Ather Energy Reduces IPO Size by 25%, Launch Scheduled for May. Targeting ₹3000 Crore Funding, New EV Plant Planned in Maharashtra. Poised for Competition with Ola Electric.
IPO latest update: Electric vehicle manufacturer Ather Energy has reduced the size of its upcoming Initial Public Offering (IPO) by 25%. The company initially planned to raise ₹4,000 crore, but this has been revised to ₹3,000 crore. Despite market volatility and global economic challenges, the company remains committed to its market entry in May 2025.
A Strong Decision Amidst Market Volatility
In recent months, several companies have either postponed or withdrawn their IPOs due to global uncertainty, market volatility, and other economic factors. However, Ather Energy has chosen to remain steadfast in its strategy. According to merchant bankers, Ather Energy is expected to file a revised Red Herring Prospectus (RHP) with SEBI next week.
Potential 10% Reduction in Valuation
Sources suggest a potential 10% reduction in the company's valuation. The company was previously valued at $1.4 billion, a figure that may now be revised downwards. The company's strategy prioritizes equity funding over debt to meet its operational needs.
IPO Fund Utilization and Project Plan
Ather Energy will primarily allocate the funds raised through its IPO to establish a new electric vehicle manufacturing plant in Shambajinagar, Maharashtra. This project, spread across two phases, will involve an investment of ₹927 crore.

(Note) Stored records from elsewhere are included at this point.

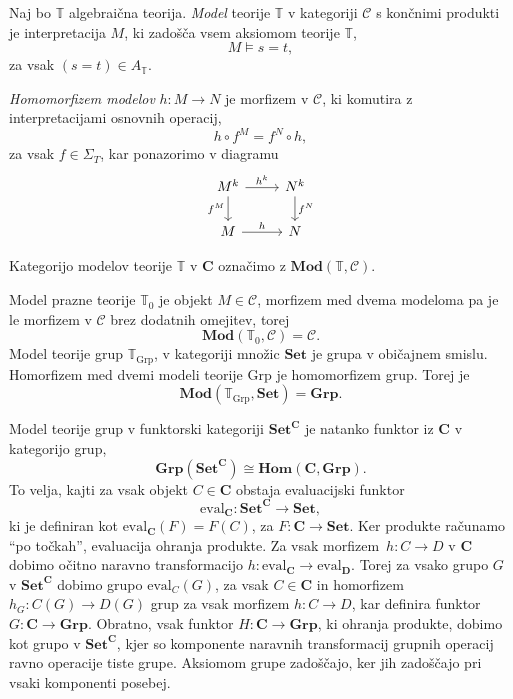 \documentclass[../kategoricna_logika.tex]{subfiles}
\begin{document}
%
\begin{definicija}
Naj bo $\mathbb{T}$ algebraična teorija.
\emph{Model} teorije $\mathbb{T}$ v kategoriji $\mathcal{C}$ s
končnimi produkti je interpretacija $M$, ki zadošča vsem aksiomom
teorije $\mathbb{T}$,
$$M \models s = t,$$
za vsak $(s = t) \in A_\mathbb{T}$.
\end{definicija}
%
\begin{definicija}
 \emph{Homomorfizem modelov} $h : M \to N$ je morfizem v
 $\mathcal{C}$, ki komutira z interpretacijami osnovnih operacij,
$$h \circ f^M = f^N \circ h,$$
za vsak $f \in \Sigma_T$, kar ponazorimo v diagramu
\begin{equation*}
  \begin{tikzcd}
    M^k \ar[d, "f^M"'] \ar[r, "h^k"] & N^k \ar[d, "f^N"] \\
    M \ar[r, "h"] & N
  \end{tikzcd}
\end{equation*}
\end{definicija}
%
Kategorijo modelov teorije $\mathbb{T}$ v $\mathbf{C}$ označimo z
$\mathbf{Mod}(\mathbb{T}, \mathcal{C})$.
%
\begin{primer}
  Model prazne teorije $\mathbb{T}_0$ je objekt $M \in \mathcal{C}$,
  morfizem med dvema modeloma pa je le morfizem v $\mathcal{C}$ brez
  dodatnih omejitev, torej
$$\mathbf{Mod}(\mathbb{T}_0, \mathcal{C}) = \mathcal{C}.$$
%
Model teorije grup $\mathbb{T}_{\mathrm{Grp}}$, v kategoriji množic
$\mathbf{Set}$ je grupa v običajnem smislu. Homorfizem med dvemi modeli
teorije $\mathrm{Grp}$ je homomorfizem grup. Torej je
$$\mathbf{Mod}(\mathbb{T}_{\mathrm{Grp}}, \mathbf{Set}) = \mathbf{Grp}.$$
\end{primer}
% 
\begin{primer}
  Model teorije grup v funktorski kategoriji $\mathbf{Set}^{\mathbf{C}}$ je
  natanko funktor iz $\mathbf{C}$ v kategorijo grup,
  \[ \mathbf{Grp}(\mathbf{Set}^{\mathbf{C}}) \cong \mathbf{Hom}(\mathbf{C}, \mathbf{Grp}). \]
  To velja, kajti za vsak objekt $C \in \mathbf{C}$ obstaja evaluacijski
  funktor
  \[ \mathrm{eval}_{\mathbf{C}} : \mathbf{Set}^{\mathbf{C}} \to \mathbf{Set}, \]
  ki je definiran kot $\mathrm{eval}_{\mathbf{C}}(F) = F(C)$, za $F : \mathbf{C} \to \mathbf{Set}$.
  Ker produkte računamo ``po točkah'', evaluacija ohranja produkte.
  Za vsak morfizem~${h : C \to D}$ v $\mathbf{C}$ dobimo očitno naravno
  transformacijo $h : \mathrm{eval}_{\mathbf{C}} \to \mathrm{eval}_{\mathbf{D}}$.
  Torej za vsako grupo $G$ v $\mathbf{Set}^{\mathbf{C}}$ dobimo grupo
  $\mathrm{eval}_C(G)$, za vsak $C \in \mathbf{C}$ in homorfizem $h_{G} : C(G) \to D(G)$
  grup za vsak morfizem $h : C \to D$, kar definira funktor $G : \mathbf{C} \to \mathbf{Grp}$.
  Obratno, vsak funktor $H : \mathbf{C} \to \mathbf{Grp}$, ki ohranja produkte,
  dobimo kot grupo v $\mathbf{Set}^{\mathbf{C}}$, kjer so komponente
  naravnih transformacij grupnih operacij ravno operacije tiste grupe.
  Aksiomom grupe zadoščajo, ker jih zadoščajo pri vsaki komponenti posebej.
\end{primer}
%
\end{document}
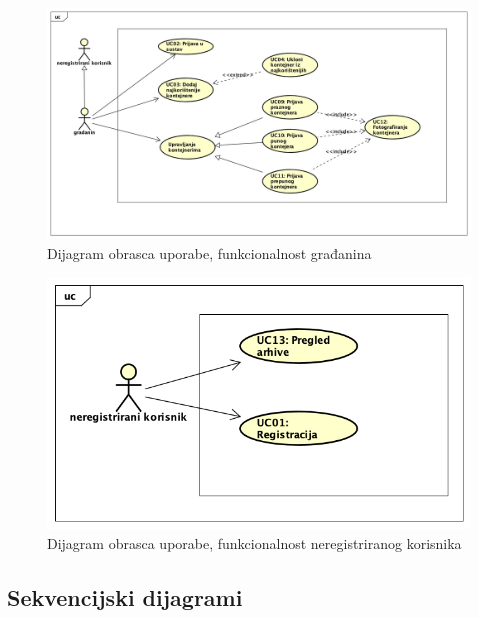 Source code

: 				\begin{figure}[H]
					\includegraphics[scale=0.4]{figures/pravi_UC_za_gradana.PNG}
					\centering
					\caption{Dijagram obrasca uporabe, funkcionalnost građanina}
					\label{fig:ucgr-diag}
				\end{figure}
			
				

				\begin{figure}[H]
					\includegraphics[scale=0.6]{figures/pravi_UC_za_neregistriranogkorisnika.PNG}
					\centering
					\caption{Dijagram obrasca uporabe, funkcionalnost neregistriranog korisnika}
					\label{fig:ucgr-diag}
				\end{figure}
			
					
					
					
					
						\eject		
				
			\subsection{Sekvencijski dijagrami}
				
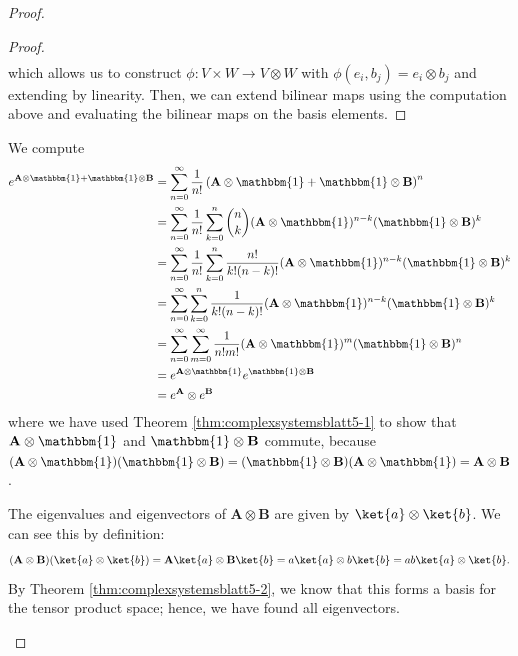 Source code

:\begin{proof}
\begin{proof}
\begin{align*}
		\end{align*}
		which allows us to construct $\phi:V\times W \to V\otimes W$ with $\phi(e_i, b_j) = e_i\otimes b_j$ and extending by linearity. Then, we can extend bilinear maps using the computation above and evaluating the bilinear maps on the basis elements. 
	\end{proof}
	\begin{parts}
	\item We compute
		\begin{align*}
			e^{\mathbf{A}\otimes \mathbbm{1}+\mathbbm{1}\otimes \mathbf{B}}&= \sum_{n=0}^{\infty} \frac{1}{n!}\left( \mathbf{A}\otimes \mathbbm{1} + \mathbbm{1}\otimes \mathbf{B} \right)^n  \\
										       &= \sum_{n=0}^{\infty}\frac{1}{n!} \sum_{k=0}^{n} \binom{n}{k}(\mathbf{A}\otimes \mathbbm{1})^{n-k} (\mathbbm{1}\otimes \mathbf{B})^k\\
										       &= \sum_{n=0}^{\infty}\frac{1}{n!} \sum_{k=0}^{n} \frac{n!}{k!(n-k)!}(\mathbf{A}\otimes \mathbbm{1})^{n-k} (\mathbbm{1}\otimes \mathbf{B})^k\\
										       &= \sum_{n=0}^{\infty}\sum_{k=0}^{n} \frac{1}{k!(n-k)!}(\mathbf{A}\otimes \mathbbm{1})^{n-k} (\mathbbm{1}\otimes \mathbf{B})^k\\
										       &= \sum_{n=0}^{\infty}\sum_{m=0}^{\infty} \frac{1}{n!m!}(\mathbf{A}\otimes \mathbbm{1})^{m} (\mathbbm{1}\otimes \mathbf{B})^n\\
										       &= e^{\mathbf{A}\otimes \mathbbm{1}}e^{\mathbbm{1}\otimes\mathbf{B}} \\
										       &= e^{\mathbf{A}}\otimes e^\mathbf{B} 
		\end{align*}
		where we have used Theorem \ref{thm:complexsystemsblatt5-1} to show that $\mathbf{A}\otimes\mathbbm{1}$ and $\mathbbm{1}\otimes \mathbf{B}$ commute, because $(\mathbf{A}\otimes \mathbbm{1})(\mathbbm{1}\otimes\mathbf{B}) = (\mathbbm{1}\otimes \mathbf{B})(\mathbf{A}\otimes \mathbbm{1}) = \mathbf{A}\otimes \mathbf{B}$.
	\item The eigenvalues and eigenvectors of $\mathbf{A}\otimes \mathbf{B}$ are given by $\ket{a}\otimes \ket{b}$. We can see this by definition:
		\[
			(\mathbf{A}\otimes \mathbf{B})(\ket{a}\otimes\ket{b})=\mathbf{A}\ket{a}\otimes \mathbf{B}\ket{b}=a\ket{a}\otimes b\ket{b} = ab\ket{a}\otimes\ket{b}
		.\] 
		By Theorem \ref{thm:complexsystemsblatt5-2}, we know that this forms a basis for the tensor product space; hence, we have found all eigenvectors.


\end{parts}
\end{proof}
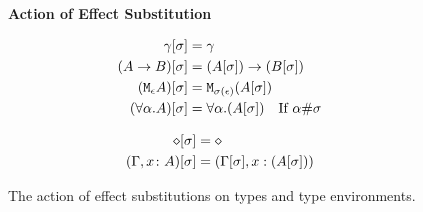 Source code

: \documentclass{Report}
\begin{document}
\begin{figure}[H]
    
    \begin{framed}
        \centering
        \textbf{Action of Effect Substitution}

        \begin{minipage}{.47\linewidth}
            
\begin{align*}
    \gamma[\sigma] &= \gamma \\
    (A\rightarrow B)[\sigma] &= (A[\sigma])\rightarrow (B[\sigma]) \\
    (\texttt{M}_{\epsilon}{A})[\sigma] &= \texttt{M}_{\sigma(\epsilon)}{(A[\sigma])}\\
    (\forall \alpha. A)[\sigma] &= \forall \alpha. (A[\sigma])\quad\text{If $\alpha\#\sigma$}
\end{align*}
        \end{minipage}
        \quad
        \begin{minipage}{.47\linewidth}
            \begin{align*}
                \diamond[\sigma] & = \diamond \\
                (\Gamma, x\colon A)[\sigma] &= (\Gamma[\sigma], x:(A[\sigma]))\\
            \end{align*}            
        \end{minipage}
    \end{framed}
    
    \caption{The action of effect substitutions on types and type environments.}
    \label{SubstitutionActionTypesTypeEnvs}
\end{figure}
\end{document}
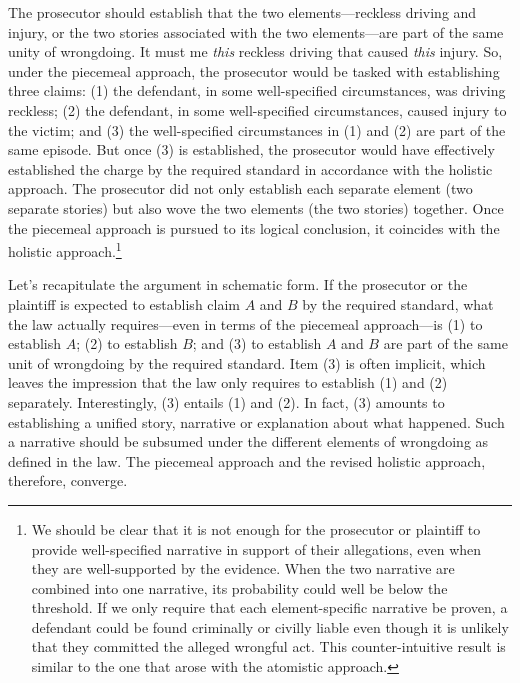 \documentclass[
  10pt,
  dvipsnames,enabledeprecatedfontcommands]{scrartcl}
\begin{document}
The prosecutor should establish that the two elements---reckless driving
and injury, or the two stories associated with the two elements---are
part of the same unity of wrongdoing. It must me \emph{this} reckless
driving that caused \emph{this} injury. So, under the piecemeal
approach, the prosecutor would be tasked with establishing three claims:
(1) the defendant, in some well-specified circumstances, was driving
reckless; (2) the defendant, in some well-specified circumstances,
caused injury to the victim; and (3) the well-specified circumstances in
(1) and (2) are part of the same episode. But once (3) is established,
the prosecutor would have effectively established the charge by the
required standard in accordance with the holistic approach. The
prosecutor did not only establish each separate element (two separate
stories) but also wove the two elements (the two stories) together. Once
the piecemeal approach is pursued to its logical conclusion, it
coincides with the holistic approach.\footnote{We should be clear that
  it is not enough for the prosecutor or plaintiff to provide
  well-specified narrative in support of their allegations, even when
  they are well-supported by the evidence. When the two narrative are
  combined into one narrative, its probability could well be below the
  threshold. If we only require that each element-specific narrative be
  proven, a defendant could be found criminally or civilly liable even
  though it is unlikely that they committed the alleged wrongful act.
  This counter-intuitive result is similar to the one that arose with
  the atomistic approach.}

Let's recapitulate the argument in schematic form. If the prosecutor or
the plaintiff is expected to establish claim \(A\) and \(B\) by the
required standard, what the law actually requires---even in terms of the
piecemeal approach---is (1) to establish \(A\); (2) to establish \(B\);
and (3) to establish \(A\) and \(B\) are part of the same unit of
wrongdoing by the required standard. Item (3) is often implicit, which
leaves the impression that the law only requires to establish (1) and
(2) separately. Interestingly, (3) entails (1) and (2). In fact, (3)
amounts to establishing a unified story, narrative or explanation about
what happened. Such a narrative should be subsumed under the different
elements of wrongdoing as defined in the law. The piecemeal approach and
the revised holistic approach, therefore, converge.
\end{document}
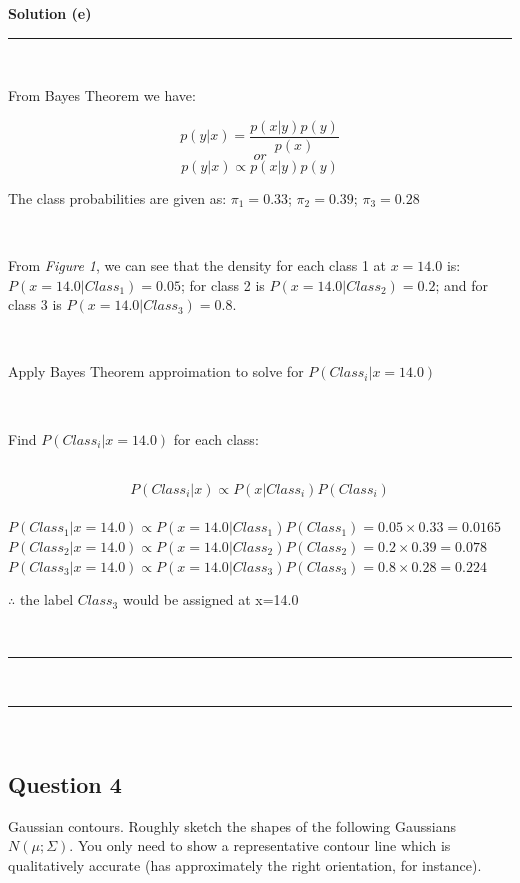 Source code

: \documentclass{article}
\begin{document}
\parbox{\textwidth}{\textbf{Solution (e)}}
\noindent\rule{\textwidth}{0.4pt}\\

\parbox{\textwidth}{From Bayes Theorem we have:}
$$p(y|x) = \frac{p(x|y)p(y)}{p(x)}$$
$$or$$
$$p(y|x) \propto p(x|y)p(y)$$

\parbox{\textwidth}{The class probabilities are given as: $\pi_1 = 0.33$; $\pi_2 = 0.39$; $\pi_3 = 0.28$}\\

\parbox{\textwidth}{From \textit{Figure 1}, we can see that the density for each class 1 at $x=14.0$ is: $P(x=14.0|Class_1) = 0.05$; for class 2 is $P(x=14.0|Class_2) = 0.2$; and for class 3 is $P(x=14.0|Class_3) = 0.8$.}\\

\parbox{\textwidth}{Apply Bayes Theorem approimation to solve for $P(Class_i | x=14.0)$}\\

\parbox{\textwidth}{Find $P(Class_i|x=14.0)$ for each class:}\\

$$P(Class_i|x) \propto P(x|Class_i)P(Class_i)$$\\

$P(Class_1|x=14.0) \propto P(x=14.0|Class_1)P(Class_1) = 0.05 \times 0.33 = 0.0165$\\

$P(Class_2|x=14.0) \propto P(x=14.0|Class_2)P(Class_2) = 0.2 \times 0.39 = 0.078$\\

$P(Class_3|x=14.0) \propto P(x=14.0|Class_3)P(Class_3) = 0.8 \times 0.28 = 0.224$\\

\parbox{\textwidth}{$\therefore$ the label $Class_3$ would be assigned at x=14.0}\\

\noindent\rule{\textwidth}{0.4pt}\\

\noindent\rule{\textwidth}{0.4pt}\\

\newpage

\subsection*{Question 4}

\parbox{\textwidth}{Gaussian contours. Roughly sketch the shapes of the following Gaussians $N(\mu; \Sigma)$. You only need to show a representative contour line which is qualitatively accurate (has approximately the right orientation, for instance).}\\
\end{document}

Each phase will have a production capacity of 500,000 units, with the entire project slated for completion by March 2027.
Ather Shows Greater Stability Compared to Ola Electric
While Ola Electric has faced challenges related to customer service, maintenance, and regulatory scrutiny, Ather Energy maintained a stable market share of approximately 12% in FY25. Ather's recent launch of its new family scooter, Rizta, further demonstrates its market strength.